When our team began exploring what our project would look like, one thing that we focused on was the use of design concerning the words and art that we used. Our subject is overcoming the fear of coding. This is a common experience among DTC majors, as many will use a programming language at some point, whether that be HTML or JavaScript. We hope to tell a story of a person overcoming this fear using our own lives as inspiration. We discussed the possibility of using ASCII art in our projects to tell out hero’s story. This idea is perfectly expressed by Ulises Carrión in the text The New Art of Making Books.

In the new art (of which concrete poetry is only an example) communication is still inter-subjective, but it occurs in a concrete, real, physical space – the page.

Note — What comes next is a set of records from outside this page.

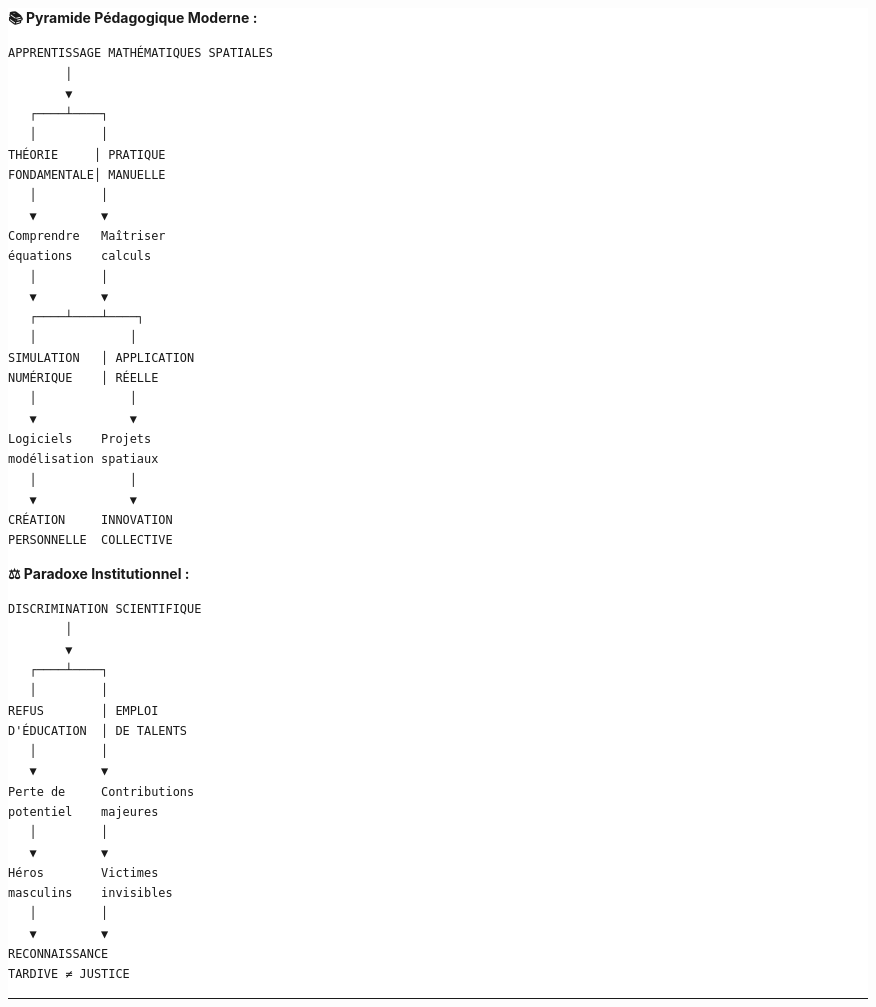 **📚 Pyramide Pédagogique Moderne :**
```
APPRENTISSAGE MATHÉMATIQUES SPATIALES
        │
        ▼
   ┌────┴────┐
   │         │
THÉORIE     │ PRATIQUE
FONDAMENTALE│ MANUELLE
   │         │
   ▼         ▼
Comprendre   Maîtriser
équations    calculs
   │         │
   ▼         ▼
   ┌────┴────┴────┐
   │             │
SIMULATION   │ APPLICATION
NUMÉRIQUE    │ RÉELLE
   │             │
   ▼             ▼
Logiciels    Projets
modélisation spatiaux
   │             │
   ▼             ▼
CRÉATION     INNOVATION
PERSONNELLE  COLLECTIVE
```

**⚖️ Paradoxe Institutionnel :**
```
DISCRIMINATION SCIENTIFIQUE
        │
        ▼
   ┌────┴────┐
   │         │
REFUS        │ EMPLOI
D'ÉDUCATION  │ DE TALENTS
   │         │
   ▼         ▼
Perte de     Contributions
potentiel    majeures
   │         │
   ▼         ▼
Héros        Victimes
masculins    invisibles
   │         │
   ▼         ▼
RECONNAISSANCE
TARDIVE ≠ JUSTICE
```

---
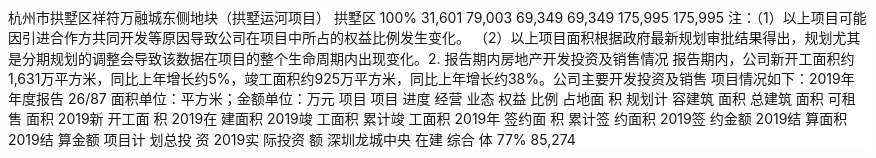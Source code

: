 杭州市拱墅区祥符万融城东侧地块（拱墅运河项目）
拱墅区
100%
31,601
79,003
69,349
69,349
175,995
175,995
注：（1）以上项目可能因引进合作方共同开发等原因导致公司在项目中所占的权益比例发生变化。
（2）以上项目面积根据政府最新规划审批结果得出，规划尤其是分期规划的调整会导致该数据在项目的整个生命周期内出现变化。2.
报告期内房地产开发投资及销售情况
报告期内，公司新开工面积约1,631万平方米，同比上年增长约5%，竣工面积约925万平方米，同比上年增长约38%。公司主要开发投资及销售
项目情况如下：2019年年度报告
26/87
面积单位：平方米；金额单位：万元
项目
项目
进度
经营
业态
权益
比例
占地面
积
规划计
容建筑
面积
总建筑
面积
可租售
面积
2019新
开工面
积
2019在
建面积
2019竣
工面积
累计竣
工面积
2019年
签约面
积
累计签
约面积
2019签
约金额
2019结
算面积
2019结
算金额
项目计
划总投
资
2019实
际投资
额
深圳龙城中央
在建
综合
体
77%
85,274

This quote explores the physicality of art on a page and the space it takes up. The ASCII art that we discussed would have fixed and concrete locations on the webpage. Aside from the art, the text of our story would also have to have specified space on the page, as it would have to be distinguishable from the ASCII art. As of right now, I think that having a side scrolling website would be beneficial, as we would be able to have this text and visuals flowing through the story. Because we plan on using ASCII art to illustrate, each new part of the story will have different characters meticulously placed in specific parts of the page.

An image of "2022" written in ASCII characters.
Image by Artturi Jalli on Unsplash. An example of ASCII art.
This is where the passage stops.